2017 Resolutions for IT Security Executives and the Biggest Threats Facing Companies This Year

January 3, 2017 Elias Terman

In the first part of this beginning-of-year thought leadership series, we asked 10 industry analysts and reporters to prescribe their top security resolution for IT security executives in the coming year and predictions for 2017.

Rob Westervelt

Rob Westervelt, Analyst and Research Manager at IDC
@rwestervelt

What is one resolution every IT security executive should make for the coming year?

“Incident Response: individuals must assess and update their incident response plans and schedule a date to test them. Far too many organizations lack an IR plan or have not updated one in years. IR plans must involve both IT and non-IT personnel and require a decision maker at the helm when a security incident or suspected data breach takes place. Today’s modern enterprise security solutions may require process changes to enable responders to rapidly investigate, contain, and/or elevate the criticality of a threat.”

What’s the biggest cybersecurity threat facing companies in 2017?

“The false sense of security businesses may gain after buying and deploying modern security solutions without adequately employing security best practices. Numerous IDC studies have shown that many IT security teams fail to properly allocate resources to protect the most critical data to the business. Organizations are investing in so-called next-generation security solutions without understanding the resources they are trying to protect. Some of these organizations will find that letting security basics lapse enables attackers to bypass many innovative solutions. There is still a need in proactively managing user privileges, ensuring strong password policies and two-factor authentication, and addressing critical vulnerabilities and configuration errors.”


Mike RothmanMike Rothman, Analyst and President at Securosis
@securityincite

What is one resolution every IT security executive should make for the coming year?

“Find some semblance of balance by spending more time doing non-security things. Security can be all consuming. So having hobbies or other activities that don't involve security can help recharge and in order to not get beaten down by the nature of the job.”

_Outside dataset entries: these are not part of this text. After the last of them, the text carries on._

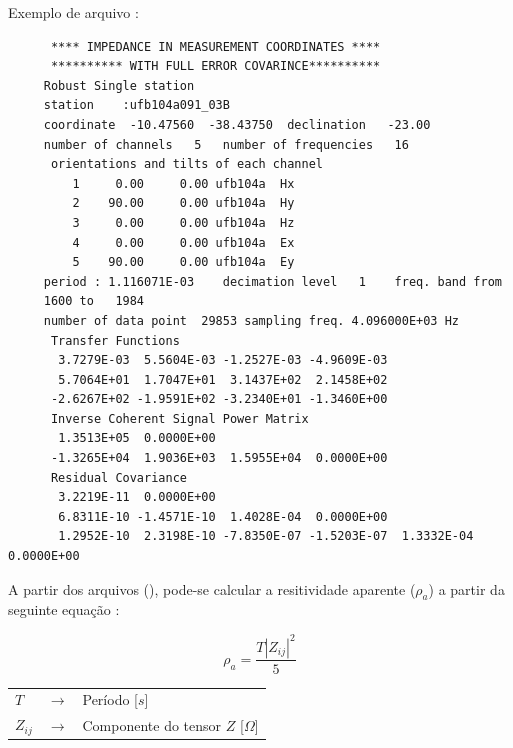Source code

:        Exemplo de arquivo :
        
\begin{footnotesize}        
\begin{verbatim}
      **** IMPEDANCE IN MEASUREMENT COORDINATES ****
      ********** WITH FULL ERROR COVARINCE**********
     Robust Single station                                                           
     station    :ufb104a091_03B      
     coordinate  -10.47560  -38.43750  declination   -23.00
     number of channels   5   number of frequencies   16
      orientations and tilts of each channel 
         1     0.00     0.00 ufb104a  Hx    
         2    90.00     0.00 ufb104a  Hy    
         3     0.00     0.00 ufb104a  Hz    
         4     0.00     0.00 ufb104a  Ex    
         5    90.00     0.00 ufb104a  Ey    
     period : 1.116071E-03    decimation level   1    freq. band from
     1600 to   1984
     number of data point  29853 sampling freq. 4.096000E+03 Hz
      Transfer Functions
       3.7279E-03  5.5604E-03 -1.2527E-03 -4.9609E-03
       5.7064E+01  1.7047E+01  3.1437E+02  2.1458E+02
      -2.6267E+02 -1.9591E+02 -3.2340E+01 -1.3460E+00
      Inverse Coherent Signal Power Matrix
       1.3513E+05  0.0000E+00
      -1.3265E+04  1.9036E+03  1.5955E+04  0.0000E+00
      Residual Covariance
       3.2219E-11  0.0000E+00
       6.8311E-10 -1.4571E-10  1.4028E-04  0.0000E+00
       1.2952E-10  2.3198E-10 -7.8350E-07 -1.5203E-07  1.3332E-04  0.0000E+00                                     
\end{verbatim}
\end{footnotesize}
        
        A partir dos arquivos  (), pode-se calcular a resitividade aparente ($\rho_a$) a partir da seguinte equação \cite{z-files}:
        
        \begin{equation}
         \rho_a = \dfrac{T|Z_{ij}|^2}{5}
        \end{equation}

        {\footnotesize \noindent
            \begin{table}[H]
                \begin{tabular*}{1cm}{p{0.05cm}p{0.1cm}p{10cm}}
                    {\footnotesize $T$}          & {\footnotesize $\rightarrow$} & {\footnotesize Período [$s$] }\\
                    {\footnotesize $Z_{ij}$}  & {\footnotesize $\rightarrow$} & {\footnotesize Componente do tensor $Z$ [$\Omega$] }\\
                \end{tabular*}
            \end{table}}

What’s the biggest cybersecurity threat facing companies in 2017?

“Not being able to find and retain security professionals. Attackers are gonna attack with more innovative attacks. That's always going to be the case. The constraint to almost every organization I talk to is the talent and skills to execute on the security program. So softer skills like personnel development and career growth need to be top priorities for every security manager.”


Bob TarzeyBob Tarzey, Service Director at Quocirca
@tarzey

What is one resolution every IT security executive should make for the coming year?

“Much of the activity of cybercriminals is automated so as attacks can scale. Make sure your defences can scale too; review all you cyber security measures and evaluate where more automation can be introduced. Free your staff to focus on exceptions!”

What’s the biggest cybersecurity threat facing companies in 2017?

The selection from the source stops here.